What the task asks.
Would you please write out only the lines running from the top of the listing through the one holding "只要门足够大，一个物体或有意", exactly, with both ends kept and pictures left out?

----------

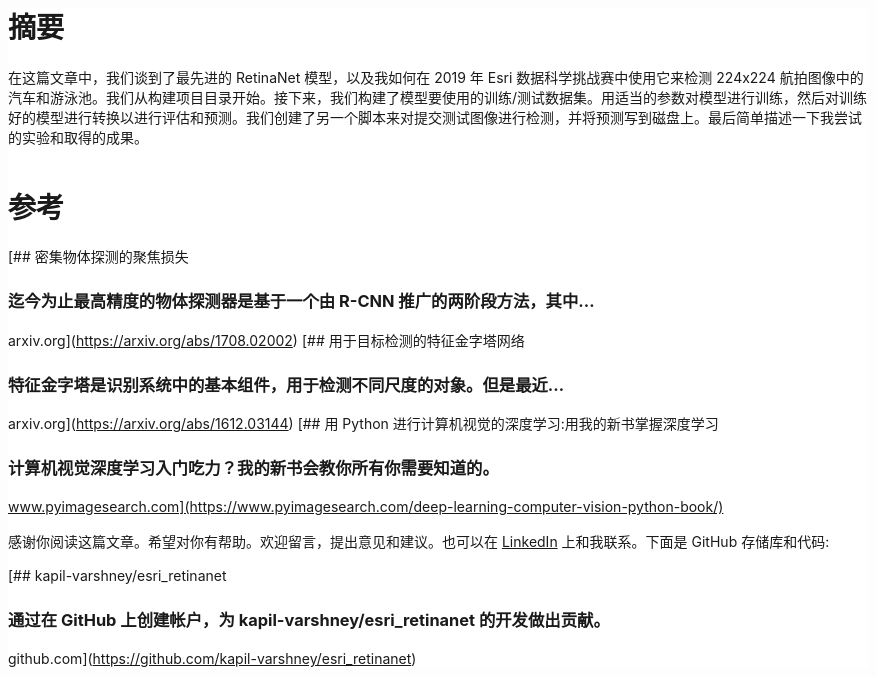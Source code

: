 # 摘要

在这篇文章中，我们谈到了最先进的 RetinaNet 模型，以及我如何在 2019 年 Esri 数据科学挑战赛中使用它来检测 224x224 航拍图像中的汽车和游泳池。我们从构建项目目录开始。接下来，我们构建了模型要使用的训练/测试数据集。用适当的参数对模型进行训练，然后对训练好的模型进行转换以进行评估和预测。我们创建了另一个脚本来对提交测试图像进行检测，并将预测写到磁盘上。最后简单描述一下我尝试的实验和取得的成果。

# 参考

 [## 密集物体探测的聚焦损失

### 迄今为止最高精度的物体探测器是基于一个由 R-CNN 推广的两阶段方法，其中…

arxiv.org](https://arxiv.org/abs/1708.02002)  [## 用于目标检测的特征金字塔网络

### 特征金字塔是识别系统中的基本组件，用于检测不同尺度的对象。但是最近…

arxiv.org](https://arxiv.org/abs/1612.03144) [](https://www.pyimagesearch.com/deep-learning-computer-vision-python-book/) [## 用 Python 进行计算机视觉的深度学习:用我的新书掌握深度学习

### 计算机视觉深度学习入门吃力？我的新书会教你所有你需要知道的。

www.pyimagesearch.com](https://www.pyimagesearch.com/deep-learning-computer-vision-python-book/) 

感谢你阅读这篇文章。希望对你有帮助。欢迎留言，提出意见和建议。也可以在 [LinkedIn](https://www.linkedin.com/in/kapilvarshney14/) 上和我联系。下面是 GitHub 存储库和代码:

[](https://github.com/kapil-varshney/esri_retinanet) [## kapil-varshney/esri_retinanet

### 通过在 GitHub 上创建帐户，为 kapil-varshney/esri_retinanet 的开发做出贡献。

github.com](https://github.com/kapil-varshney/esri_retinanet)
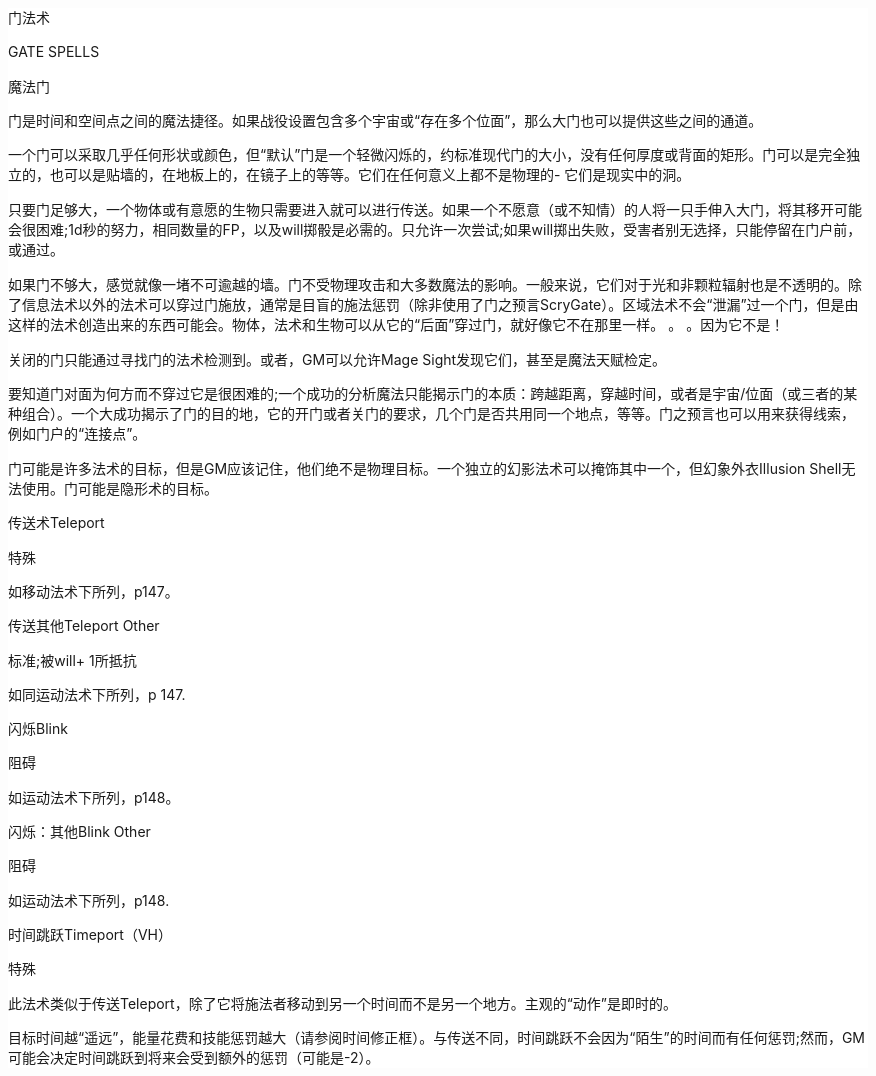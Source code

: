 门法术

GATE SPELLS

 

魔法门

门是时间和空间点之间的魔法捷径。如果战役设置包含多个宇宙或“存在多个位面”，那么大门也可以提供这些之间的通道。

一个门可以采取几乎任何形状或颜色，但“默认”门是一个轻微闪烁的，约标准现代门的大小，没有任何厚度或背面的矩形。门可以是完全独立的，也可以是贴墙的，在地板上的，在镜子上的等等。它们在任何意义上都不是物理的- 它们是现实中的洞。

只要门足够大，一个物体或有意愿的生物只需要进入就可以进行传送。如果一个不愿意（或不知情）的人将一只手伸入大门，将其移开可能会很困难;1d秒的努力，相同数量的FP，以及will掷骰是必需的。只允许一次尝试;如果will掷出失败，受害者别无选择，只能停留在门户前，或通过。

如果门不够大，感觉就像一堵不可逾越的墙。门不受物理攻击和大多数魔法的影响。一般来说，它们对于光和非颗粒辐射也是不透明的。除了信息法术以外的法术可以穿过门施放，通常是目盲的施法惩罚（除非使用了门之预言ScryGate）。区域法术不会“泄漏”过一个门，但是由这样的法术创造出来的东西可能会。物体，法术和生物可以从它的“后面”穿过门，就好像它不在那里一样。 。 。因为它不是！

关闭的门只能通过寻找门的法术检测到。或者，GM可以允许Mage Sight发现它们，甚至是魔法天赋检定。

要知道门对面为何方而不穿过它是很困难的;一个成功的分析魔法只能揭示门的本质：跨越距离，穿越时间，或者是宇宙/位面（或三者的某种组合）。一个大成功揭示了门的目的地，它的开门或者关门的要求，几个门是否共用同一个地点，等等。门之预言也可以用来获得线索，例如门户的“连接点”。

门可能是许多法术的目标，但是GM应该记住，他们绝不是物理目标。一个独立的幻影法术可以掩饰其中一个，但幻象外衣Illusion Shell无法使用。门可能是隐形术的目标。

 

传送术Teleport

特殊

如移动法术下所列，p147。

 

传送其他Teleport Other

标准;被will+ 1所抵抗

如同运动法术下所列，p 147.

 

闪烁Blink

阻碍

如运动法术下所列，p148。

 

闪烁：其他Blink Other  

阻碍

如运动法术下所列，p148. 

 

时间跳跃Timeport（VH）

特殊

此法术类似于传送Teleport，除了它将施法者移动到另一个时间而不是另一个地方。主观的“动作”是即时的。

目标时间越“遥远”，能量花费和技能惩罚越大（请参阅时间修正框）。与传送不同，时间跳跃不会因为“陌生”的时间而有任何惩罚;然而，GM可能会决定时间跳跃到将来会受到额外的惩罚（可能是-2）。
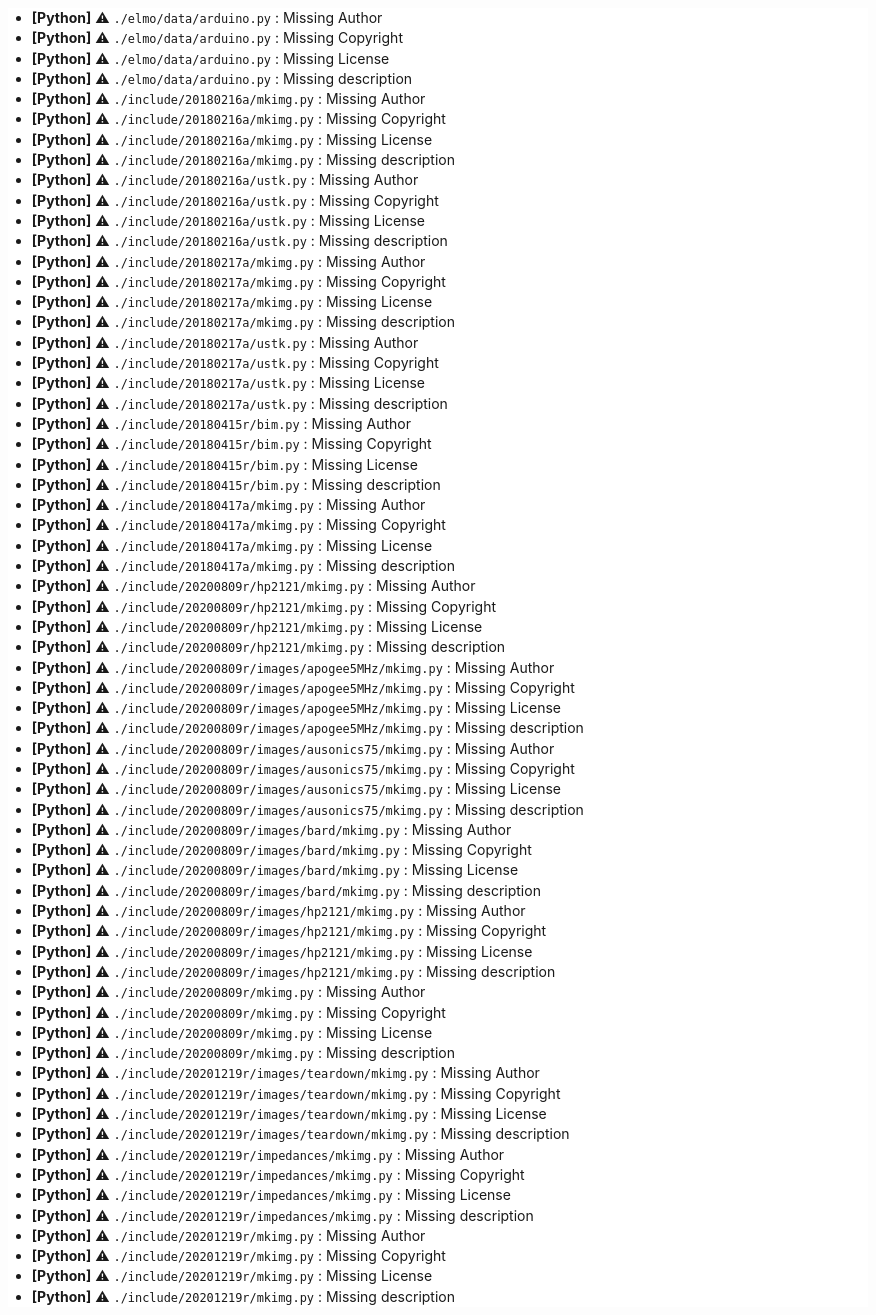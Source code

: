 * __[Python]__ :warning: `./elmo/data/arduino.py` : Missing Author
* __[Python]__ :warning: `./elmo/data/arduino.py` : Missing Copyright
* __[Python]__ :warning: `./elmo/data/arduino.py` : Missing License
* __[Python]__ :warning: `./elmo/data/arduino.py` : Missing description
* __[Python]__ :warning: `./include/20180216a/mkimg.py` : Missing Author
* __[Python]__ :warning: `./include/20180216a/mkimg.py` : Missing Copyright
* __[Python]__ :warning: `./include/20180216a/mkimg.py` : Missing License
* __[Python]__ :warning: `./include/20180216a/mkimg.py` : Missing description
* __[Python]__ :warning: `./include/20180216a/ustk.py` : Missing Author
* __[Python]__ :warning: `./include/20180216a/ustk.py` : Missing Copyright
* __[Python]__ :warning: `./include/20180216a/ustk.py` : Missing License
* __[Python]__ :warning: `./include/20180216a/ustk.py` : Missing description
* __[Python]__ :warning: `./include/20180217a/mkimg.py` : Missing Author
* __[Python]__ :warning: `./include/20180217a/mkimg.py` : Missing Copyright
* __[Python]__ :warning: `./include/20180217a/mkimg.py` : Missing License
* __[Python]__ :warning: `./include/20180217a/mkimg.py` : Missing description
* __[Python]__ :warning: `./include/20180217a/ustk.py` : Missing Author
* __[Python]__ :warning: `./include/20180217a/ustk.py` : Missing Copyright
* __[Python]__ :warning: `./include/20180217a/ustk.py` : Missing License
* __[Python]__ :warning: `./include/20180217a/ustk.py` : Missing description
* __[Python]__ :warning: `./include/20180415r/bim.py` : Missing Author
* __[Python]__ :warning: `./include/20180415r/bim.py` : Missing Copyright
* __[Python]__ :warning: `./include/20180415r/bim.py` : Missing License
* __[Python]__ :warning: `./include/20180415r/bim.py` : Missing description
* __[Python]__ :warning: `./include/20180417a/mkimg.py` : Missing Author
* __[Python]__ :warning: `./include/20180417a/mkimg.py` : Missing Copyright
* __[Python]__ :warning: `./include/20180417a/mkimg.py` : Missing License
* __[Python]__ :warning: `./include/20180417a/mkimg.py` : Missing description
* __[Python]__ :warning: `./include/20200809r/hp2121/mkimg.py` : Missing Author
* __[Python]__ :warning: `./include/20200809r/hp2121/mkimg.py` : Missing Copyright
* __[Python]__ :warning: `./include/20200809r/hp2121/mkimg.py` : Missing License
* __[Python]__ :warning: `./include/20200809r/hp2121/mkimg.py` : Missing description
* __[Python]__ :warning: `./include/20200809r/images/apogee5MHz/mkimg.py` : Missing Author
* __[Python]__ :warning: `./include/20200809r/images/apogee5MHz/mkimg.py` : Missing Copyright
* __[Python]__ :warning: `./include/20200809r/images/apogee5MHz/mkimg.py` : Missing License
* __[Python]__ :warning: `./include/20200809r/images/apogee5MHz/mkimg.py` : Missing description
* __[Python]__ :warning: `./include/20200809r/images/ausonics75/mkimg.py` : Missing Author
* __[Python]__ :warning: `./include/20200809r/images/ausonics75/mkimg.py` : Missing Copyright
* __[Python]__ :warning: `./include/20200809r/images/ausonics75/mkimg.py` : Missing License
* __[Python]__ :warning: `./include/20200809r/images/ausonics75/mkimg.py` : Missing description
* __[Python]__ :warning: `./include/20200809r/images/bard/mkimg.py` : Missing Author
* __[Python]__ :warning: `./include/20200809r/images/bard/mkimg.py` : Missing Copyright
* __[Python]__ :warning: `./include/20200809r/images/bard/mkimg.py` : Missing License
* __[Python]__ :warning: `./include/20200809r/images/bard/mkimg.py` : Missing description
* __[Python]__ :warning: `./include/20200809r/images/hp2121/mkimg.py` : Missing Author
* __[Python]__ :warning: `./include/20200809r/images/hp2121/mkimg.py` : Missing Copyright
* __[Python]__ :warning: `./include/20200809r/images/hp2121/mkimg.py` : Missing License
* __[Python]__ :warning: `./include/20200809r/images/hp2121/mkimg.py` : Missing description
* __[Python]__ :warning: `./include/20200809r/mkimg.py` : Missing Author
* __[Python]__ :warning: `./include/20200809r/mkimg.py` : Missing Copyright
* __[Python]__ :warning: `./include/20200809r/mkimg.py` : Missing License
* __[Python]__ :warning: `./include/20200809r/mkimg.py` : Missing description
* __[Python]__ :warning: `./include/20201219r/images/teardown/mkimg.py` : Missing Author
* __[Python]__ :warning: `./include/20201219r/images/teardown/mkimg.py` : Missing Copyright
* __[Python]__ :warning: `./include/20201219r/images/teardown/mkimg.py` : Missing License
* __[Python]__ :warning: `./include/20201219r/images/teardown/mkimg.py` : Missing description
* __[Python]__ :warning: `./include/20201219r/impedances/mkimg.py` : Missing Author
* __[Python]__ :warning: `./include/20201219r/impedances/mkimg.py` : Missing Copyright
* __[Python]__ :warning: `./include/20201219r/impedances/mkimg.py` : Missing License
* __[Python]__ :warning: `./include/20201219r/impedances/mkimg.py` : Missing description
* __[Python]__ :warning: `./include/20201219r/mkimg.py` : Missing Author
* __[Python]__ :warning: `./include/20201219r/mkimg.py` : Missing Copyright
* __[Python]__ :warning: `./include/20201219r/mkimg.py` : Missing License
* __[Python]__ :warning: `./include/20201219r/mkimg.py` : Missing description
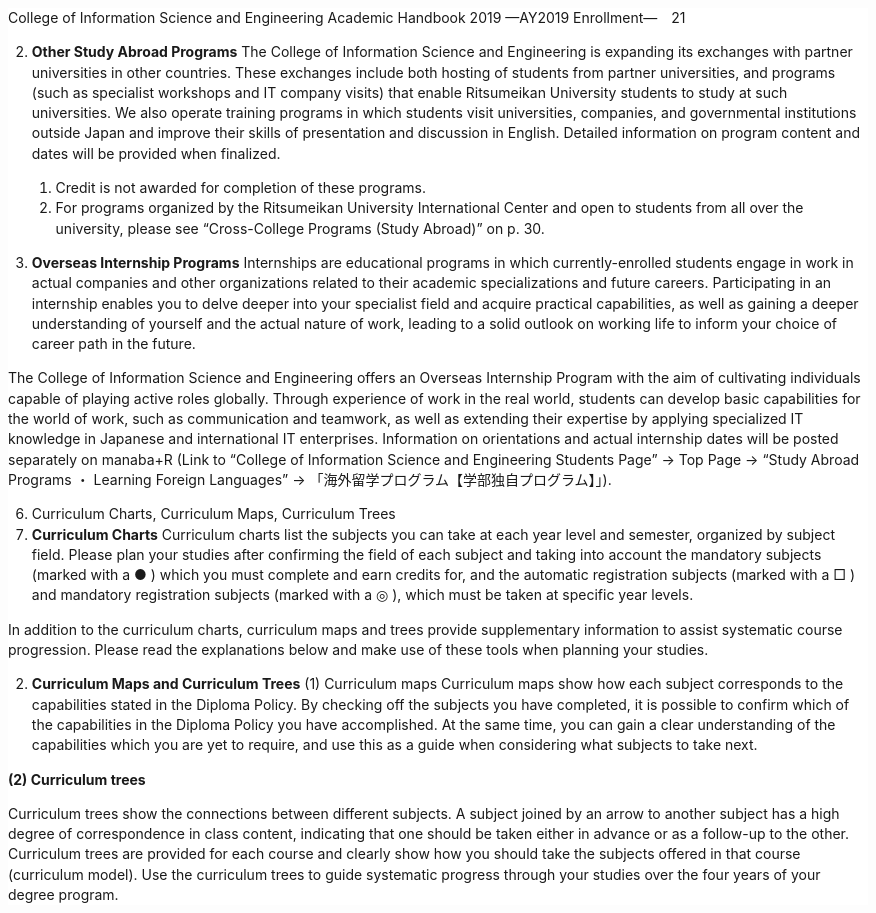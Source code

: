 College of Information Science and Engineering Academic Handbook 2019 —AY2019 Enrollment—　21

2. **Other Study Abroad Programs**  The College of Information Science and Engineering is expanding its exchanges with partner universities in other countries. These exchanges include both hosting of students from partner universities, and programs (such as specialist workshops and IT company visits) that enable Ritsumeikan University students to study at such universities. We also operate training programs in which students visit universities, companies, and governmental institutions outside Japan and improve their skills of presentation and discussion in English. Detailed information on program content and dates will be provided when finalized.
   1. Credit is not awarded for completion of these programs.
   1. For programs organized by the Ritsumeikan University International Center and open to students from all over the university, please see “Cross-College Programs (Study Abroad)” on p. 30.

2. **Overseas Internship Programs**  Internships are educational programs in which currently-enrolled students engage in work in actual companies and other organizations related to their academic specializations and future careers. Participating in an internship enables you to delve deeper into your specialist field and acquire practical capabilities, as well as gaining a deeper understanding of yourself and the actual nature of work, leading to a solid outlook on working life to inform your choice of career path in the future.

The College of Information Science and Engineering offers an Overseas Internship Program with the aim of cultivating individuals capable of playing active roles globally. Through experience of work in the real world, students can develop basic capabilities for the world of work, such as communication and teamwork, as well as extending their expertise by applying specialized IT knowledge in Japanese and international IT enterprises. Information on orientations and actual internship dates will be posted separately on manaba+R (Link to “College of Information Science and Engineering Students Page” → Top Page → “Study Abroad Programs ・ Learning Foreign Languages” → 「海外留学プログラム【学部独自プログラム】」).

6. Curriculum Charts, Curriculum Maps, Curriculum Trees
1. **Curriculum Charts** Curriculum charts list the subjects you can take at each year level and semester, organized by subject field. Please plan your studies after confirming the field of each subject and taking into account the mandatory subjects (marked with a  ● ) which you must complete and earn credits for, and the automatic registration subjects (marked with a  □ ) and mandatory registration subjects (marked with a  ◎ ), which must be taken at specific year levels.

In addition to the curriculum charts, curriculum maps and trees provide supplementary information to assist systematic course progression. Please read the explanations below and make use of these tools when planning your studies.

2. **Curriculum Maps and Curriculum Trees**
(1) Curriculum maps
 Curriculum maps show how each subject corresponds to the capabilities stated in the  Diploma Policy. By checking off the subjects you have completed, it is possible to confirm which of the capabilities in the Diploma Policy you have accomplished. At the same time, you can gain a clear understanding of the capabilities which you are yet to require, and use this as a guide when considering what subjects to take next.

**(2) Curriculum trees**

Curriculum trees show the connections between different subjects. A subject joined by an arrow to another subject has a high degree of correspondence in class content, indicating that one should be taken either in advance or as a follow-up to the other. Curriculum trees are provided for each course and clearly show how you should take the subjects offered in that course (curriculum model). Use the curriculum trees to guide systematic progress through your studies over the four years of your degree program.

----------

Result below.
Source code

: # 摘要

在这篇文章中，我们谈到了最先进的 RetinaNet 模型，以及我如何在 2019 年 Esri 数据科学挑战赛中使用它来检测 224x224 航拍图像中的汽车和游泳池。我们从构建项目目录开始。接下来，我们构建了模型要使用的训练/测试数据集。用适当的参数对模型进行训练，然后对训练好的模型进行转换以进行评估和预测。我们创建了另一个脚本来对提交测试图像进行检测，并将预测写到磁盘上。最后简单描述一下我尝试的实验和取得的成果。

# 参考

 [## 密集物体探测的聚焦损失

### 迄今为止最高精度的物体探测器是基于一个由 R-CNN 推广的两阶段方法，其中…

arxiv.org](https://arxiv.org/abs/1708.02002)  [## 用于目标检测的特征金字塔网络

### 特征金字塔是识别系统中的基本组件，用于检测不同尺度的对象。但是最近…

arxiv.org](https://arxiv.org/abs/1612.03144) [](https://www.pyimagesearch.com/deep-learning-computer-vision-python-book/) [## 用 Python 进行计算机视觉的深度学习:用我的新书掌握深度学习

### 计算机视觉深度学习入门吃力？我的新书会教你所有你需要知道的。

www.pyimagesearch.com](https://www.pyimagesearch.com/deep-learning-computer-vision-python-book/) 

感谢你阅读这篇文章。希望对你有帮助。欢迎留言，提出意见和建议。也可以在 [LinkedIn](https://www.linkedin.com/in/kapilvarshney14/) 上和我联系。下面是 GitHub 存储库和代码:

[](https://github.com/kapil-varshney/esri_retinanet) [## kapil-varshney/esri_retinanet

### 通过在 GitHub 上创建帐户，为 kapil-varshney/esri_retinanet 的开发做出贡献。

github.com](https://github.com/kapil-varshney/esri_retinanet)
Source code

: 门法术

GATE SPELLS

 

魔法门

门是时间和空间点之间的魔法捷径。如果战役设置包含多个宇宙或“存在多个位面”，那么大门也可以提供这些之间的通道。

一个门可以采取几乎任何形状或颜色，但“默认”门是一个轻微闪烁的，约标准现代门的大小，没有任何厚度或背面的矩形。门可以是完全独立的，也可以是贴墙的，在地板上的，在镜子上的等等。它们在任何意义上都不是物理的- 它们是现实中的洞。

只要门足够大，一个物体或有意愿的生物只需要进入就可以进行传送。如果一个不愿意（或不知情）的人将一只手伸入大门，将其移开可能会很困难;1d秒的努力，相同数量的FP，以及will掷骰是必需的。只允许一次尝试;如果will掷出失败，受害者别无选择，只能停留在门户前，或通过。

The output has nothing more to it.